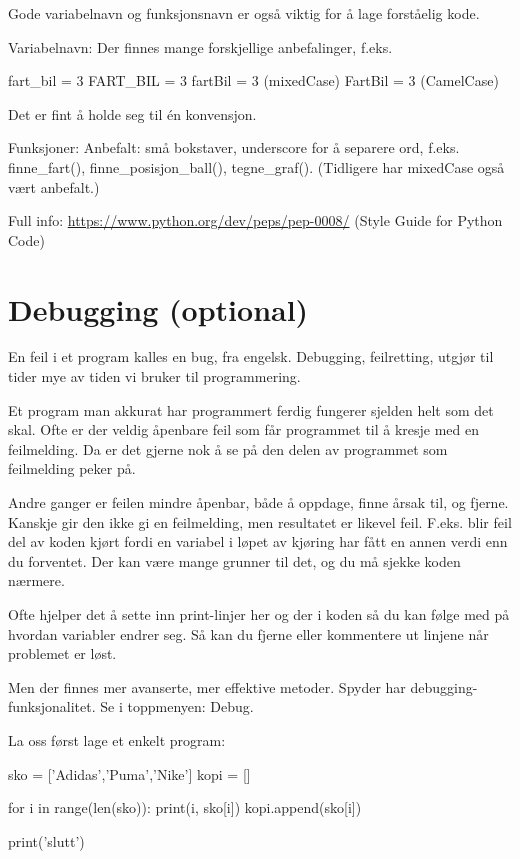 Gode variabelnavn og funksjonsnavn er også viktig for å lage forståelig kode.

Variabelnavn: 
Der finnes mange forskjellige anbefalinger, f.eks.
\begin{usncodebox}
fart_bil = 3
FART_BIL = 3
fartBil = 3 (mixedCase)
FartBil = 3 (CamelCase)
\end{usncodebox}

Det er fint å holde seg til én konvensjon. 

Funksjoner:
Anbefalt: små bokstaver, underscore for å separere ord, f.eks. finne\_{}fart(), finne\_{}posisjon\_{}ball(), tegne\_{}graf(). (Tidligere har mixedCase også vært anbefalt.) 

Full info: \url{https://www.python.org/dev/peps/pep-0008/} (Style Guide for Python Code) 

\section{Debugging (optional)}

En feil i et program kalles en bug, fra engelsk. Debugging, feilretting, utgjør til tider mye av tiden vi bruker til programmering. 

Et program man akkurat har programmert ferdig fungerer sjelden helt som det skal. Ofte er der veldig åpenbare feil som får programmet til å kresje med en feilmelding. Da er det gjerne nok å se på den delen av programmet som feilmelding peker på. 

Andre ganger er feilen mindre åpenbar, både å oppdage, finne årsak til, og fjerne. Kanskje gir den ikke gi en feilmelding, men resultatet er likevel feil. F.eks. blir feil del av koden kjørt fordi en variabel i løpet av kjøring har fått en annen verdi enn du forventet. Der kan være mange grunner til det, og du må sjekke koden nærmere. 

Ofte hjelper det å sette inn print-linjer her og der i koden så du kan følge med på hvordan variabler endrer seg. Så kan du fjerne eller kommentere ut linjene når problemet er løst.

Men der finnes mer avanserte, mer effektive metoder. Spyder har debugging-funksjonalitet.
Se i toppmenyen: Debug.

La oss først lage et enkelt program:

\begin{usncodebox}
sko = ['Adidas','Puma','Nike']
kopi = []

for i in range(len(sko)): 
    print(i, sko[i])
    kopi.append(sko[i])

print('slutt')
\end{usncodebox}

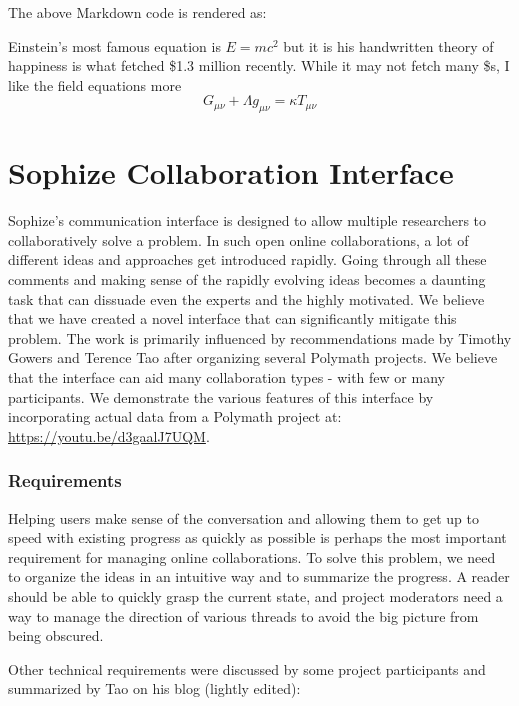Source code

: \documentclass[a4paper]{article}
\begin{document}
The above Markdown code is rendered as:
\begin{mdframed}
Einstein's most famous equation is $E=mc^2$ but it is his handwritten theory of happiness is
what fetched \$1.3 million recently. While it may not fetch many \$s, I like the field
equations more $$G_{\mu \nu }+\Lambda g_{\mu \nu }=\kappa T_{\mu \nu }$$
\end{mdframed}



\section{Sophize Collaboration Interface}

Sophize's communication interface is designed to allow multiple researchers to collaboratively solve a problem. In such open online collaborations, a lot of different ideas and approaches get introduced rapidly. Going through all these comments and making sense of the rapidly evolving ideas becomes a daunting task that can dissuade even the experts and the highly motivated. We believe that we have created a novel interface that can significantly mitigate this problem. The work is primarily influenced by recommendations made by Timothy Gowers and Terence Tao after organizing several Polymath projects\cite{polymath_blog}. We believe that the interface can aid many collaboration types - with few or many participants. We demonstrate the various features of this interface by incorporating actual data from a Polymath project at: \url{https://youtu.be/d3gaalJ7UQM}.


\subsubsection*{Requirements}

Helping users make sense of the conversation and allowing them to get up to speed with existing progress as quickly as possible is perhaps the most important requirement for managing online collaborations. To solve this problem, we need to organize the ideas in an intuitive way and to summarize the progress. A reader should be able to quickly grasp the current state, and project moderators need a way to manage the direction of various threads to avoid the big picture from being obscured.


Other technical requirements were discussed by some project participants and summarized by Tao on his blog\cite{whats_new_2009} (lightly edited):
\end{document}
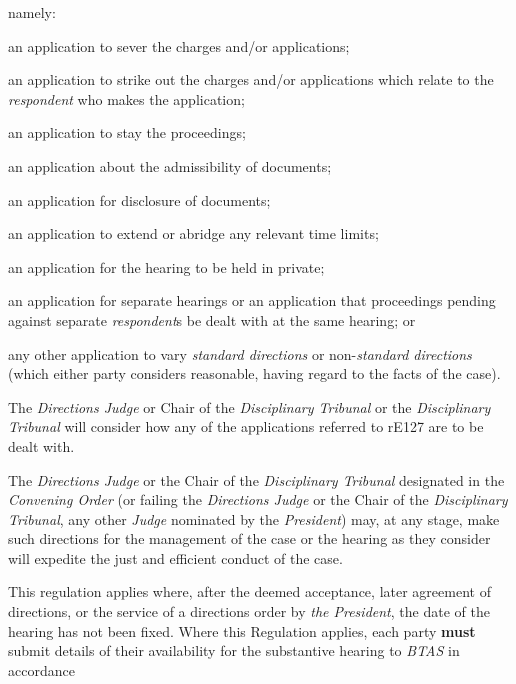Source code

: namely:\\\nl \item an application to sever the charges and/or applications;\item an application to strike out the charges and/or applications which
relate to the \emph{respondent} who makes the application;\item an application to stay the proceedings;\item an application about the admissibility of documents;\item an application for disclosure of documents;\item an application to extend or abridge any relevant time limits;\item an application for the hearing to be held in private;\item an application for separate hearings or an application that
proceedings pending against separate \emph{respondent}s be dealt with at
the same hearing; or\item any other application to vary \emph{standard directions} or
non-\emph{standard directions} (which either party considers reasonable,
having regard to the facts of the case).\ln
{}\par
The \emph{Directions Judge} or Chair of the\emph{ Disciplinary
Tribunal} or the \emph{Disciplinary Tribunal} will consider how any of
the applications referred to rE127 are to be dealt with.\\
\par
{}
The \emph{Directions Judge} or the Chair of the\emph{ Disciplinary
Tribunal} designated in the \emph{Convening Order} (or failing
the \emph{Directions Judge} or the Chair of the\emph{ Disciplinary
Tribunal}, any other \emph{Judge} nominated by the \emph{President})
may, at any stage, make such directions for the management of the case
or the hearing as they consider will expedite the just and efficient
conduct of the case.\\
\par
{}
This regulation applies where, after the deemed acceptance, later
agreement of directions, or the service of a directions order
by \emph{the President}, the date of the hearing has not been fixed.
Where this Regulation applies, each party  \textcolor{myred}{\textbf{must}} submit details of their
availability for the substantive hearing to \emph{BTAS} in accordance
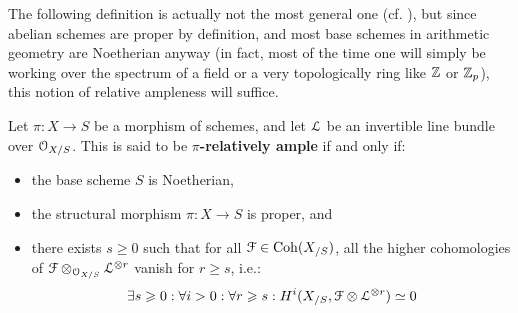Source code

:                     The following definition is actually not the most general one (cf. \cite[\href{https://stacks.math.columbia.edu/tag/01VG}{Tag 01VG}]{stacks}), but since abelian schemes are proper by definition, and most base schemes in arithmetic geometry are Noetherian anyway (in fact, most of the time one will simply be working over the spectrum of a field or a very topologically  ring like $\mathbb{Z}$ or $\mathbb{Z}_p$), this notion of relative ampleness will suffice.
                    \begin{definition} \label{def: relatively_ample_line_bundles}
                        Let $\pi: X \to S$ be a morphism of schemes, and let $\mathcal{L}$ be an invertible line bundle over $\mathcal{O}_{X/S}$. This is said to be \textbf{$\pi$-relatively ample} if and only if:
                            \begin{itemize}
                                \item the base scheme $S$ is Noetherian,
                                \item the structural morphism $\pi: X \to S$ is proper, and
                                \item there exists $s \geq 0$ such that for all $\mathcal{F} \in \mathrm{Coh}(X_{/S})$, all the higher cohomologies of $\calF \tensor_{\calO_{X/S}} \calL^{\tensor r}$ vanish for $r \geq s$, i.e.:
                                    $$\exists s \geq 0: \forall i > 0: \forall r \geq s: H^i(X_{/S}, \calF \tensor \calL^{\tensor r}) \cong 0$$
                            \end{itemize}
                    \end{definition}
************
WORK TO COMPLETE:
Hand back the records above exactly as they are, pictures excluded.

WRITTEN RESPONSE:
 Gode variabelnavn og funksjonsnavn er også viktig for å lage forståelig kode.

Variabelnavn: 
Der finnes mange forskjellige anbefalinger, f.eks.
\begin{usncodebox}
fart_bil = 3
FART_BIL = 3
fartBil = 3 (mixedCase)
FartBil = 3 (CamelCase)
\end{usncodebox}

Det er fint å holde seg til én konvensjon. 

Funksjoner:
Anbefalt: små bokstaver, underscore for å separere ord, f.eks. finne\_{}fart(), finne\_{}posisjon\_{}ball(), tegne\_{}graf(). (Tidligere har mixedCase også vært anbefalt.) 

Full info: \url{https://www.python.org/dev/peps/pep-0008/} (Style Guide for Python Code) 

\section{Debugging (optional)}

En feil i et program kalles en bug, fra engelsk. Debugging, feilretting, utgjør til tider mye av tiden vi bruker til programmering. 

Et program man akkurat har programmert ferdig fungerer sjelden helt som det skal. Ofte er der veldig åpenbare feil som får programmet til å kresje med en feilmelding. Da er det gjerne nok å se på den delen av programmet som feilmelding peker på. 

Andre ganger er feilen mindre åpenbar, både å oppdage, finne årsak til, og fjerne. Kanskje gir den ikke gi en feilmelding, men resultatet er likevel feil. F.eks. blir feil del av koden kjørt fordi en variabel i løpet av kjøring har fått en annen verdi enn du forventet. Der kan være mange grunner til det, og du må sjekke koden nærmere. 

Ofte hjelper det å sette inn print-linjer her og der i koden så du kan følge med på hvordan variabler endrer seg. Så kan du fjerne eller kommentere ut linjene når problemet er løst.

Men der finnes mer avanserte, mer effektive metoder. Spyder har debugging-funksjonalitet.
Se i toppmenyen: Debug.

La oss først lage et enkelt program:

\begin{usncodebox}
sko = ['Adidas','Puma','Nike']
kopi = []

for i in range(len(sko)): 
    print(i, sko[i])
    kopi.append(sko[i])

print('slutt')
\end{usncodebox}

Source code

: \documentclass[a4paper]{article}
\begin{document}
The above Markdown code is rendered as:
\begin{mdframed}
Einstein's most famous equation is $E=mc^2$ but it is his handwritten theory of happiness is
what fetched \$1.3 million recently. While it may not fetch many \$s, I like the field
equations more $$G_{\mu \nu }+\Lambda g_{\mu \nu }=\kappa T_{\mu \nu }$$
\end{mdframed}



\section{Sophize Collaboration Interface}

Sophize's communication interface is designed to allow multiple researchers to collaboratively solve a problem. In such open online collaborations, a lot of different ideas and approaches get introduced rapidly. Going through all these comments and making sense of the rapidly evolving ideas becomes a daunting task that can dissuade even the experts and the highly motivated. We believe that we have created a novel interface that can significantly mitigate this problem. The work is primarily influenced by recommendations made by Timothy Gowers and Terence Tao after organizing several Polymath projects\cite{polymath_blog}. We believe that the interface can aid many collaboration types - with few or many participants. We demonstrate the various features of this interface by incorporating actual data from a Polymath project at: \url{https://youtu.be/d3gaalJ7UQM}.


\subsubsection*{Requirements}

Helping users make sense of the conversation and allowing them to get up to speed with existing progress as quickly as possible is perhaps the most important requirement for managing online collaborations. To solve this problem, we need to organize the ideas in an intuitive way and to summarize the progress. A reader should be able to quickly grasp the current state, and project moderators need a way to manage the direction of various threads to avoid the big picture from being obscured.


Other technical requirements were discussed by some project participants and summarized by Tao on his blog\cite{whats_new_2009} (lightly edited):
\end{document}
Source code

: namely:\\\nl \item an application to sever the charges and/or applications;\item an application to strike out the charges and/or applications which
relate to the \emph{respondent} who makes the application;\item an application to stay the proceedings;\item an application about the admissibility of documents;\item an application for disclosure of documents;\item an application to extend or abridge any relevant time limits;\item an application for the hearing to be held in private;\item an application for separate hearings or an application that
proceedings pending against separate \emph{respondent}s be dealt with at
the same hearing; or\item any other application to vary \emph{standard directions} or
non-\emph{standard directions} (which either party considers reasonable,
having regard to the facts of the case).\ln
{}\par
The \emph{Directions Judge} or Chair of the\emph{ Disciplinary
Tribunal} or the \emph{Disciplinary Tribunal} will consider how any of
the applications referred to rE127 are to be dealt with.\\
\par
{}
The \emph{Directions Judge} or the Chair of the\emph{ Disciplinary
Tribunal} designated in the \emph{Convening Order} (or failing
the \emph{Directions Judge} or the Chair of the\emph{ Disciplinary
Tribunal}, any other \emph{Judge} nominated by the \emph{President})
may, at any stage, make such directions for the management of the case
or the hearing as they consider will expedite the just and efficient
conduct of the case.\\
\par
{}
This regulation applies where, after the deemed acceptance, later
agreement of directions, or the service of a directions order
by \emph{the President}, the date of the hearing has not been fixed.
Where this Regulation applies, each party  \textcolor{myred}{\textbf{must}} submit details of their
availability for the substantive hearing to \emph{BTAS} in accordance
Source code

:                     The following definition is actually not the most general one (cf. \cite[\href{https://stacks.math.columbia.edu/tag/01VG}{Tag 01VG}]{stacks}), but since abelian schemes are proper by definition, and most base schemes in arithmetic geometry are Noetherian anyway (in fact, most of the time one will simply be working over the spectrum of a field or a very topologically  ring like $\mathbb{Z}$ or $\mathbb{Z}_p$), this notion of relative ampleness will suffice.
                    \begin{definition} \label{def: relatively_ample_line_bundles}
                        Let $\pi: X \to S$ be a morphism of schemes, and let $\mathcal{L}$ be an invertible line bundle over $\mathcal{O}_{X/S}$. This is said to be \textbf{$\pi$-relatively ample} if and only if:
                            \begin{itemize}
                                \item the base scheme $S$ is Noetherian,
                                \item the structural morphism $\pi: X \to S$ is proper, and
                                \item there exists $s \geq 0$ such that for all $\mathcal{F} \in \mathrm{Coh}(X_{/S})$, all the higher cohomologies of $\calF \tensor_{\calO_{X/S}} \calL^{\tensor r}$ vanish for $r \geq s$, i.e.:
                                    $$\exists s \geq 0: \forall i > 0: \forall r \geq s: H^i(X_{/S}, \calF \tensor \calL^{\tensor r}) \cong 0$$
                            \end{itemize}
                    \end{definition}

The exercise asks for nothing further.